Listed entries:
== Segment start ==

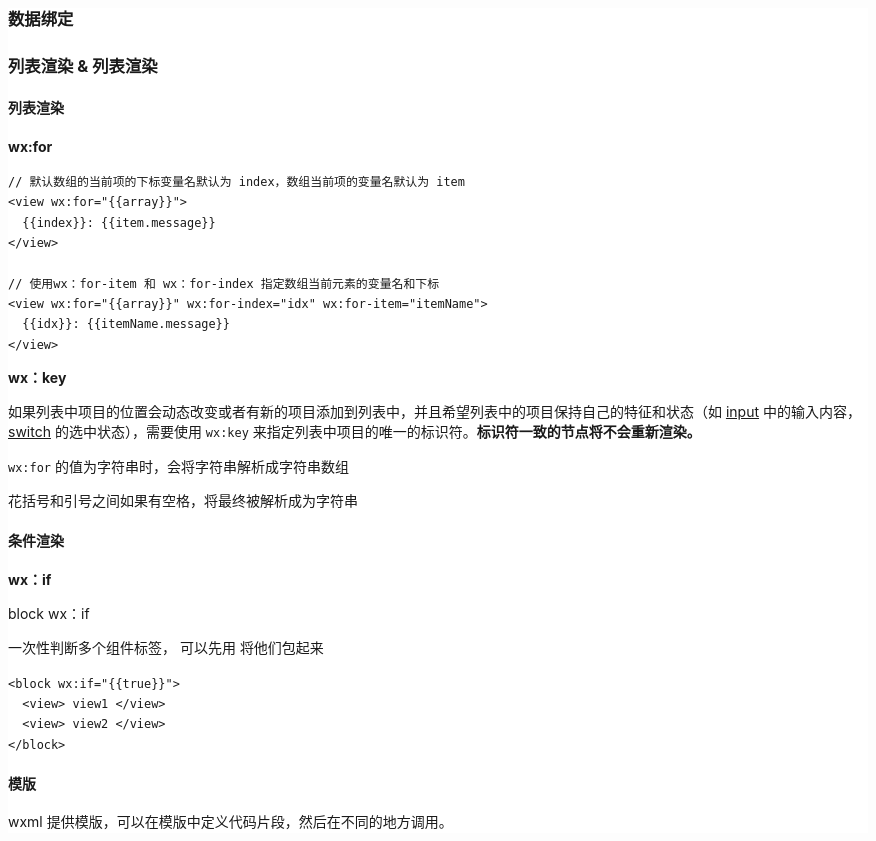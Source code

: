 ### 数据绑定



### 列表渲染 & 列表渲染

#### 列表渲染

**wx:for**

```
// 默认数组的当前项的下标变量名默认为 index，数组当前项的变量名默认为 item
<view wx:for="{{array}}">
  {{index}}: {{item.message}}
</view>

// 使用wx：for-item 和 wx：for-index 指定数组当前元素的变量名和下标
<view wx:for="{{array}}" wx:for-index="idx" wx:for-item="itemName">
  {{idx}}: {{itemName.message}}
</view>
```



**wx：key**

如果列表中项目的位置会动态改变或者有新的项目添加到列表中，并且希望列表中的项目保持自己的特征和状态（如 [input](https://developers.weixin.qq.com/miniprogram/dev/component/input.html) 中的输入内容，[switch](https://developers.weixin.qq.com/miniprogram/dev/component/switch.html) 的选中状态），需要使用 `wx:key` 来指定列表中项目的唯一的标识符。**标识符一致的节点将不会重新渲染。**



`wx:for` 的值为字符串时，会将字符串解析成字符串数组

花括号和引号之间如果有空格，将最终被解析成为字符串



#### 条件渲染

**wx：if**



block wx：if

一次性判断多个组件标签， 可以先用 <block/> 将他们包起来

```
<block wx:if="{{true}}">
  <view> view1 </view>
  <view> view2 </view>
</block>
```



#### 模版

wxml 提供模版，可以在模版中定义代码片段，然后在不同的地方调用。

== Segment end ==

Your objective:
Your copy should hold every entry exactly as written, but none of the pictures.

Answer to the problem:
Source code

: ### 数据绑定



### 列表渲染 & 列表渲染

#### 列表渲染

**wx:for**

```
// 默认数组的当前项的下标变量名默认为 index，数组当前项的变量名默认为 item
<view wx:for="{{array}}">
  {{index}}: {{item.message}}
</view>

// 使用wx：for-item 和 wx：for-index 指定数组当前元素的变量名和下标
<view wx:for="{{array}}" wx:for-index="idx" wx:for-item="itemName">
  {{idx}}: {{itemName.message}}
</view>
```



**wx：key**

如果列表中项目的位置会动态改变或者有新的项目添加到列表中，并且希望列表中的项目保持自己的特征和状态（如 [input](https://developers.weixin.qq.com/miniprogram/dev/component/input.html) 中的输入内容，[switch](https://developers.weixin.qq.com/miniprogram/dev/component/switch.html) 的选中状态），需要使用 `wx:key` 来指定列表中项目的唯一的标识符。**标识符一致的节点将不会重新渲染。**



`wx:for` 的值为字符串时，会将字符串解析成字符串数组

花括号和引号之间如果有空格，将最终被解析成为字符串



#### 条件渲染

**wx：if**



block wx：if

一次性判断多个组件标签， 可以先用 <block/> 将他们包起来

```
<block wx:if="{{true}}">
  <view> view1 </view>
  <view> view2 </view>
</block>
```



#### 模版

wxml 提供模版，可以在模版中定义代码片段，然后在不同的地方调用。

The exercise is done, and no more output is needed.